La debilidad manifestada por los Habsburgo contribuyó a la extensión europea del conflicto. Por un lado se encontraba España, inquieta por el desfallecimiento progresivo de la rama austriaca, cuya alianza necesitaba para mantener la comunicación entre los eslabones de la cadena interrumpida que formaban sus territorios de Milán a los Países Bajos. Con la Tregua de los Doce Años a punto de expirar, la necesidad de asegurar el camino de sus tropas se hacía perentorio.
La política francesa se encontraba en permanente alerta para crear dificultades a sus enemigos Habsburgo. La regencia de María de Médicis, tras el asesinato de Enrique IV en 1609, obligó a un acercamiento a la España católica. Sin embargo, a pesar de las diferencias religiosas, el apoyo de Richelieu, artífice de la política francesa desde 1624, a los príncipes protestantes era el fin natural de una política exterior que tendía siempre a herir a su principal enemigo, España. El control que, de forma directa o indirecta, ésta ejercía sobre la mayor parte de Italia, va a convertir a la península italiana en el escenario favorito de los enfrentamientos franco-españoles, sobre todo el Norte, dada la situación geográfica del ducado de Milán, clave para las comunicaciones entre las diversas partes de la Monarquía española.

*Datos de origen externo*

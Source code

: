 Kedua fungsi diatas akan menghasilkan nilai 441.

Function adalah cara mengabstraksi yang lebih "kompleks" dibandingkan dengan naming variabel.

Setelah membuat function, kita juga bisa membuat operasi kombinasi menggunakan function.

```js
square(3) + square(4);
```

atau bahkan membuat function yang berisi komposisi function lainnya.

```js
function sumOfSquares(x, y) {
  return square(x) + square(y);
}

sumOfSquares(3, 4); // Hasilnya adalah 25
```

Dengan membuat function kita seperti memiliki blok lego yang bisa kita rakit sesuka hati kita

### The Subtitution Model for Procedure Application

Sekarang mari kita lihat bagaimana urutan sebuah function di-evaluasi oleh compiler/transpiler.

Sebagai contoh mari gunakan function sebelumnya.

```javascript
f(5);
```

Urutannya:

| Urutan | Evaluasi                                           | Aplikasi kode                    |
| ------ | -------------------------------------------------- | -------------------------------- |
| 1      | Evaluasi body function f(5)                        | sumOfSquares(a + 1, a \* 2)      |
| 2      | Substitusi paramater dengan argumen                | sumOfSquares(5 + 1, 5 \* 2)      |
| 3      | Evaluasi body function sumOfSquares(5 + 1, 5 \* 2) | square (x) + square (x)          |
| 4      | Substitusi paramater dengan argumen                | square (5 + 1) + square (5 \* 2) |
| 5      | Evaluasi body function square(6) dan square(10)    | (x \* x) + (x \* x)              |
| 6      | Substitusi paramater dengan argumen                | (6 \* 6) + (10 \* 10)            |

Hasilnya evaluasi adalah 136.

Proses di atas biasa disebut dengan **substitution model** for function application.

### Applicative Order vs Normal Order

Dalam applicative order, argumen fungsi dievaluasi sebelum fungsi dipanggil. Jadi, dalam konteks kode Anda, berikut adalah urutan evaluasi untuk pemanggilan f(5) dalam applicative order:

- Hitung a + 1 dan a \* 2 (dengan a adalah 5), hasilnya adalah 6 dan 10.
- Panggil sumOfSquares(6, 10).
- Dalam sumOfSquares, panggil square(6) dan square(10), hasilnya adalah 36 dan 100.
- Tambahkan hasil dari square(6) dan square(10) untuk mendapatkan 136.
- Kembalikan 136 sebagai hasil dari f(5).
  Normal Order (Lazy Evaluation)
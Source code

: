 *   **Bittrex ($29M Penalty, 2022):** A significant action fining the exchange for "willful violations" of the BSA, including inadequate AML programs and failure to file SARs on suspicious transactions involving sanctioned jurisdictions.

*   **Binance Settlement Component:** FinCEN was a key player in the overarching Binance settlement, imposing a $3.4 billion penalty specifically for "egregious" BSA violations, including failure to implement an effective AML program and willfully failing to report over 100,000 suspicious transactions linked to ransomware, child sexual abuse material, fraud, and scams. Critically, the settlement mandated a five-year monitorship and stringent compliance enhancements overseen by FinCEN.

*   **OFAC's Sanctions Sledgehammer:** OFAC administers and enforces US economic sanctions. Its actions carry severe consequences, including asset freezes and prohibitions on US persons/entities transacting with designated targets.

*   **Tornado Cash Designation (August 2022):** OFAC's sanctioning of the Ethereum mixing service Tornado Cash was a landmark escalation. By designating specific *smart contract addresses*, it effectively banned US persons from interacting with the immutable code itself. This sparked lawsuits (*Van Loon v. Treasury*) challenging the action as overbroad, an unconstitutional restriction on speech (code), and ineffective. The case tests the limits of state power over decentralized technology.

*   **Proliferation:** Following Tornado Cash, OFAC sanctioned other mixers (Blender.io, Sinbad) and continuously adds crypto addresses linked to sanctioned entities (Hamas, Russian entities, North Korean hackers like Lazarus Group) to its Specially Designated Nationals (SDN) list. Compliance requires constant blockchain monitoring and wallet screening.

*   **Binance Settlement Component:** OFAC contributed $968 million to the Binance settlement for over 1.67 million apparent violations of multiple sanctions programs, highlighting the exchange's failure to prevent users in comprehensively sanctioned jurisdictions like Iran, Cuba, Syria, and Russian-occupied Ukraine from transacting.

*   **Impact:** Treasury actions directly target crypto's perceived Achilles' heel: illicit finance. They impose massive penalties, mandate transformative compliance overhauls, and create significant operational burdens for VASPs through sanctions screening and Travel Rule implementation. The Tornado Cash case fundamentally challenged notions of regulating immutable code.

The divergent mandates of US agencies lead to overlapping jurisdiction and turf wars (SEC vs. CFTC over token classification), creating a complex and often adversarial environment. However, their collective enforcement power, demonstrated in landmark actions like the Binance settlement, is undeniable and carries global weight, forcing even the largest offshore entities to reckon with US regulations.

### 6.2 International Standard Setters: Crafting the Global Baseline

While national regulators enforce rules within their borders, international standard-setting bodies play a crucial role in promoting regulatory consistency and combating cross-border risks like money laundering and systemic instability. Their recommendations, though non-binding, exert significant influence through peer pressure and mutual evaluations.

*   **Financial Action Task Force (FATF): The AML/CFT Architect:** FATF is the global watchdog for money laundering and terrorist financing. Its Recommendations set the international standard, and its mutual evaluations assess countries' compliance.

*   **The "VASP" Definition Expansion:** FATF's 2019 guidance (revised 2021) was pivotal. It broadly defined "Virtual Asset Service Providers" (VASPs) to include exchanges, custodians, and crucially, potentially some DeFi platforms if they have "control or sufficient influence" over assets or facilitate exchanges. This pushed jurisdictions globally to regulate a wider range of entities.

Tampoco los problemas en el área báltica resultaban ajenos al Imperio, algunos de cuyos Estados eran ribereños y mantenían estrechas relaciones, sobre todo económicas, con los países escandinavos. Los intentos españoles de estrangulamiento del comercio holandés en el Báltico acabarán involucrando a Suecia y Dinamarca, ya que los holandeses eran los principales abastecedores de sus respectivas Cortes y aportaban la mayor parte de los derechos aduaneros que cobraba el rey danés. Por otra parte, la extensión de la Reforma luterana será un nuevo factor de unión entre ambas orillas.